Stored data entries
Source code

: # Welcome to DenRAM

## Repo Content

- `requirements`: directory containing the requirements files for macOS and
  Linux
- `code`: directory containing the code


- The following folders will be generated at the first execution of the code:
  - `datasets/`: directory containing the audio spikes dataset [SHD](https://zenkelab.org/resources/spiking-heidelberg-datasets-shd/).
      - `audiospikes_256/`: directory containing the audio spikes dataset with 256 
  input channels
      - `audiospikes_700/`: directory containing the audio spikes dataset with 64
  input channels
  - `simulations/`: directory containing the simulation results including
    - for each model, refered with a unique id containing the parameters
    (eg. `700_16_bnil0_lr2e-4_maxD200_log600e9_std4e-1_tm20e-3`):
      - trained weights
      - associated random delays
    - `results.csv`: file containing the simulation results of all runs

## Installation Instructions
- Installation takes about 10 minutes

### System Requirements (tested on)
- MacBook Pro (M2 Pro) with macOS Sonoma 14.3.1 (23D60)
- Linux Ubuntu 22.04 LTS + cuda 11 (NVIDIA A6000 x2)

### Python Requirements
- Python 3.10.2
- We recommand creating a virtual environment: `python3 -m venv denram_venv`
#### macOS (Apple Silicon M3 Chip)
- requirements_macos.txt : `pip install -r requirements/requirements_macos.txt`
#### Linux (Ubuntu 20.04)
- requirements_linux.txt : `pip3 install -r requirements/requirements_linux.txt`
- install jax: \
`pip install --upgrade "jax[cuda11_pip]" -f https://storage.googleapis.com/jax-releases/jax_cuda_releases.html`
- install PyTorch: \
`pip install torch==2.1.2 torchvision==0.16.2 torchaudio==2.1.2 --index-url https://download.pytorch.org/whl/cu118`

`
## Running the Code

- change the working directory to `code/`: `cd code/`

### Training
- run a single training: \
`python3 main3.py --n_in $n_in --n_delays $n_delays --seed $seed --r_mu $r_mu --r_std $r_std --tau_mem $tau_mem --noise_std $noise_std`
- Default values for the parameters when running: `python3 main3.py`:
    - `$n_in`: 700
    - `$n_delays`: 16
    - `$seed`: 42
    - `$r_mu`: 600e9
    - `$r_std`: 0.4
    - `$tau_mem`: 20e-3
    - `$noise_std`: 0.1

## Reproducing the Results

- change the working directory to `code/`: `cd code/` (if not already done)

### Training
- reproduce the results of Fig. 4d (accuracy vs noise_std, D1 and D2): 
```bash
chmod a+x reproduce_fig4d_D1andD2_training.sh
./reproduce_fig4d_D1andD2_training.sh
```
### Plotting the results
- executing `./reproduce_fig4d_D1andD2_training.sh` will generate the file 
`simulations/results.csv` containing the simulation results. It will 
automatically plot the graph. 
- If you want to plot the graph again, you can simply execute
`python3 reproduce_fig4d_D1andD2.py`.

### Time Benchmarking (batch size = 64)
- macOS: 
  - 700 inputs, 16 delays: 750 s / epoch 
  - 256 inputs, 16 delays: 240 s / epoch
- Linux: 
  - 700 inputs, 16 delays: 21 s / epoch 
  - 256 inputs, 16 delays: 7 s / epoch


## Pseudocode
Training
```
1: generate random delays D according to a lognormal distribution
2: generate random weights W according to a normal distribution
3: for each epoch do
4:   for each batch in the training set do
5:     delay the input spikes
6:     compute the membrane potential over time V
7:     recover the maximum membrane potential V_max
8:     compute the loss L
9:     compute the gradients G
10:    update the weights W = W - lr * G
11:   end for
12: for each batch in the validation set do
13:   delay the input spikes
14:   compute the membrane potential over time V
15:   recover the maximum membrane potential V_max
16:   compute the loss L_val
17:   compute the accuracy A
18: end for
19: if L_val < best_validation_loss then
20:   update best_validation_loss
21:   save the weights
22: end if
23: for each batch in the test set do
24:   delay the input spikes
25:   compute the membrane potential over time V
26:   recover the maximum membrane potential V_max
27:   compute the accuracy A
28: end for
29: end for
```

§ **WORK ORDER**: Repeat each of the entries exactly.

§ **OUTPUT OF THE TASK**:
Source code

: # Welcome to DenRAM

## Repo Content

- `requirements`: directory containing the requirements files for macOS and
  Linux
- `code`: directory containing the code


- The following folders will be generated at the first execution of the code:
  - `datasets/`: directory containing the audio spikes dataset [SHD](https://zenkelab.org/resources/spiking-heidelberg-datasets-shd/).
      - `audiospikes_256/`: directory containing the audio spikes dataset with 256 
  input channels
      - `audiospikes_700/`: directory containing the audio spikes dataset with 64
  input channels
  - `simulations/`: directory containing the simulation results including
    - for each model, refered with a unique id containing the parameters
    (eg. `700_16_bnil0_lr2e-4_maxD200_log600e9_std4e-1_tm20e-3`):
      - trained weights
      - associated random delays
    - `results.csv`: file containing the simulation results of all runs

## Installation Instructions
- Installation takes about 10 minutes

### System Requirements (tested on)
- MacBook Pro (M2 Pro) with macOS Sonoma 14.3.1 (23D60)
- Linux Ubuntu 22.04 LTS + cuda 11 (NVIDIA A6000 x2)

### Python Requirements
- Python 3.10.2
- We recommand creating a virtual environment: `python3 -m venv denram_venv`
#### macOS (Apple Silicon M3 Chip)
- requirements_macos.txt : `pip install -r requirements/requirements_macos.txt`
#### Linux (Ubuntu 20.04)
- requirements_linux.txt : `pip3 install -r requirements/requirements_linux.txt`
- install jax: \
`pip install --upgrade "jax[cuda11_pip]" -f https://storage.googleapis.com/jax-releases/jax_cuda_releases.html`
- install PyTorch: \
`pip install torch==2.1.2 torchvision==0.16.2 torchaudio==2.1.2 --index-url https://download.pytorch.org/whl/cu118`

`
## Running the Code

- change the working directory to `code/`: `cd code/`

### Training
- run a single training: \
`python3 main3.py --n_in $n_in --n_delays $n_delays --seed $seed --r_mu $r_mu --r_std $r_std --tau_mem $tau_mem --noise_std $noise_std`
- Default values for the parameters when running: `python3 main3.py`:
    - `$n_in`: 700
    - `$n_delays`: 16
    - `$seed`: 42
    - `$r_mu`: 600e9
    - `$r_std`: 0.4
    - `$tau_mem`: 20e-3
    - `$noise_std`: 0.1

## Reproducing the Results

- change the working directory to `code/`: `cd code/` (if not already done)

### Training
- reproduce the results of Fig. 4d (accuracy vs noise_std, D1 and D2): 
```bash
chmod a+x reproduce_fig4d_D1andD2_training.sh
./reproduce_fig4d_D1andD2_training.sh
```
### Plotting the results
- executing `./reproduce_fig4d_D1andD2_training.sh` will generate the file 
`simulations/results.csv` containing the simulation results. It will 
automatically plot the graph. 
- If you want to plot the graph again, you can simply execute
`python3 reproduce_fig4d_D1andD2.py`.

### Time Benchmarking (batch size = 64)
- macOS: 
  - 700 inputs, 16 delays: 750 s / epoch 
  - 256 inputs, 16 delays: 240 s / epoch
- Linux: 
  - 700 inputs, 16 delays: 21 s / epoch 
  - 256 inputs, 16 delays: 7 s / epoch


## Pseudocode
Training
```
1: generate random delays D according to a lognormal distribution
2: generate random weights W according to a normal distribution
3: for each epoch do
4:   for each batch in the training set do
5:     delay the input spikes
6:     compute the membrane potential over time V
7:     recover the maximum membrane potential V_max
8:     compute the loss L
9:     compute the gradients G
10:    update the weights W = W - lr * G
11:   end for
12: for each batch in the validation set do
13:   delay the input spikes
14:   compute the membrane potential over time V
15:   recover the maximum membrane potential V_max
16:   compute the loss L_val
17:   compute the accuracy A
18: end for
19: if L_val < best_validation_loss then
20:   update best_validation_loss
21:   save the weights
22: end if
23: for each batch in the test set do
24:   delay the input spikes
25:   compute the membrane potential over time V
26:   recover the maximum membrane potential V_max
27:   compute the accuracy A
28: end for
29: end for
```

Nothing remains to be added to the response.